Weak Relation Enforcement for Kinematic-Informed Long-Term Stock Prediction with Artificial Neural Networks
Stanislav Selitskiy
TL;DR
The paper tackles spurious, non-physical predictions in long-term stock forecasting by enforcing velocity relations using a KINN framework that combines graph-based relations with physics-informed constraints. It introduces a two-term loss $L = L_v + L_{ve}$ that penalizes prediction errors and enforces $v_t \approx v_{t-1} + e_{t-1}$, with a GNN mapping past indices and velocities to future values and velocities. Extensive experiments across multiple architectures and stocks (Dow Jones, NASDAQ, NIKKEI, DAX) demonstrate statistically significant improvements for normalization-sensitive models and reduced spurious behavior, highlighting the importance of velocity-consistent dynamics in non-stationary time series. The work also discusses normalization-related limitations and outlines future directions, including extending to multi-parameter inputs/outputs and incorporating attention and sparse training to adapt to temporal changes without forgetting past information.
Abstract
We propose loss function week enforcement of the velocity relations between time-series points in the Kinematic-Informed artificial Neural Networks (KINN) for long-term stock prediction.
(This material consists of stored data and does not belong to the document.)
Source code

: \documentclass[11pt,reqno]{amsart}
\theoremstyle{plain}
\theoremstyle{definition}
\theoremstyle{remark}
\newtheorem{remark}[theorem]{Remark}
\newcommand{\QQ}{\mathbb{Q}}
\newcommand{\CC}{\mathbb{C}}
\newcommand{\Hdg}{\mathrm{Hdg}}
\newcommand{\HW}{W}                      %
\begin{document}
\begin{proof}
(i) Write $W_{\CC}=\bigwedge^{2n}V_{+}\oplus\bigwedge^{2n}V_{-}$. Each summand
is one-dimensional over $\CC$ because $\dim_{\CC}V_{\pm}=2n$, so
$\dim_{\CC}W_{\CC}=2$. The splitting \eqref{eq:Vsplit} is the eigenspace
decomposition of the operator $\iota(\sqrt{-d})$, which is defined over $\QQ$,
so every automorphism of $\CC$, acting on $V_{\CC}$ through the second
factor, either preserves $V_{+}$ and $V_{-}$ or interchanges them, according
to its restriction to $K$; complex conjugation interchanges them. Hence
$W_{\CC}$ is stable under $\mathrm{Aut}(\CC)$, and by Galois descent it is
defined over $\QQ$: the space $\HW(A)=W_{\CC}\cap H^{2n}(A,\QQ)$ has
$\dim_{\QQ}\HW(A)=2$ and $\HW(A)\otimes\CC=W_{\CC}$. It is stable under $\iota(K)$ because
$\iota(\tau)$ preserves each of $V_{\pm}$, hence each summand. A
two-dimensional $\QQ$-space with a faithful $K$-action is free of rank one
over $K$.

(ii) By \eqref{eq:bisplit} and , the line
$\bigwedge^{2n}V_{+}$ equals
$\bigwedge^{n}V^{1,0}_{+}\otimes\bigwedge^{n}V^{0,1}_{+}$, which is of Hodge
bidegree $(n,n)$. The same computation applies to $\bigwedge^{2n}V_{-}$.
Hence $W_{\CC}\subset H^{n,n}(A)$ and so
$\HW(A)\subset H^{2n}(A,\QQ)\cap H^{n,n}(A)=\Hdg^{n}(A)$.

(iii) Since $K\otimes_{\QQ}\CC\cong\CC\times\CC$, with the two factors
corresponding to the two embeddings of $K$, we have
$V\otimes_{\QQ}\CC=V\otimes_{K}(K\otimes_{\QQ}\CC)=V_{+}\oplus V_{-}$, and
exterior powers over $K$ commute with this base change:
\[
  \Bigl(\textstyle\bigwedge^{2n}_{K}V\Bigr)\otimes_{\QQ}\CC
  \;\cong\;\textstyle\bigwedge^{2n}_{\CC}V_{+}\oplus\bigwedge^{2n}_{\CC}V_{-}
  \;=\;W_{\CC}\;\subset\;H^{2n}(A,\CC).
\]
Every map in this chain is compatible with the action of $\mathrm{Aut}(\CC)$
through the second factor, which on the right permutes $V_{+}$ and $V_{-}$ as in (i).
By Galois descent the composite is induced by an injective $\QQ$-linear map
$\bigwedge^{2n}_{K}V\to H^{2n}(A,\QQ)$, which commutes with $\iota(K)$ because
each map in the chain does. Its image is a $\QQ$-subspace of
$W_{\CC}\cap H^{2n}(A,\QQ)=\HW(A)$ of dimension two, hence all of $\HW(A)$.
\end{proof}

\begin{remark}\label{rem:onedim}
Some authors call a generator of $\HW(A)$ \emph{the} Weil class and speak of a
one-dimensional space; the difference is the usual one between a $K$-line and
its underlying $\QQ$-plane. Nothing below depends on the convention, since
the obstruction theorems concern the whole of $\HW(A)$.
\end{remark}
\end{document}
Problems of the series volatility, Out-of-Distribution (OOD) test data, and outliers in training data are addressed by (Artificial Neural Networks) ANN's learning not only future points prediction but also by learning velocity relations between the points, such a way as avoiding unrealistic spurious predictions. The presented loss function penalizes not only errors between predictions and supervised label data, but also errors between the next point prediction and the previous point plus velocity prediction. The loss function is tested on the multiple popular and exotic AR ANN architectures, and around fifteen years of Dow Jones function demonstrated statistically meaningful improvement across the normalization-sensitive activation functions prone to spurious behaviour in the OOD data conditions. Results show that such architecture addresses the issue of the normalization in the auto-regressive models that break the data topology by weakly enforcing the data neighbourhood proximity (relation) preservation during the ANN transformation.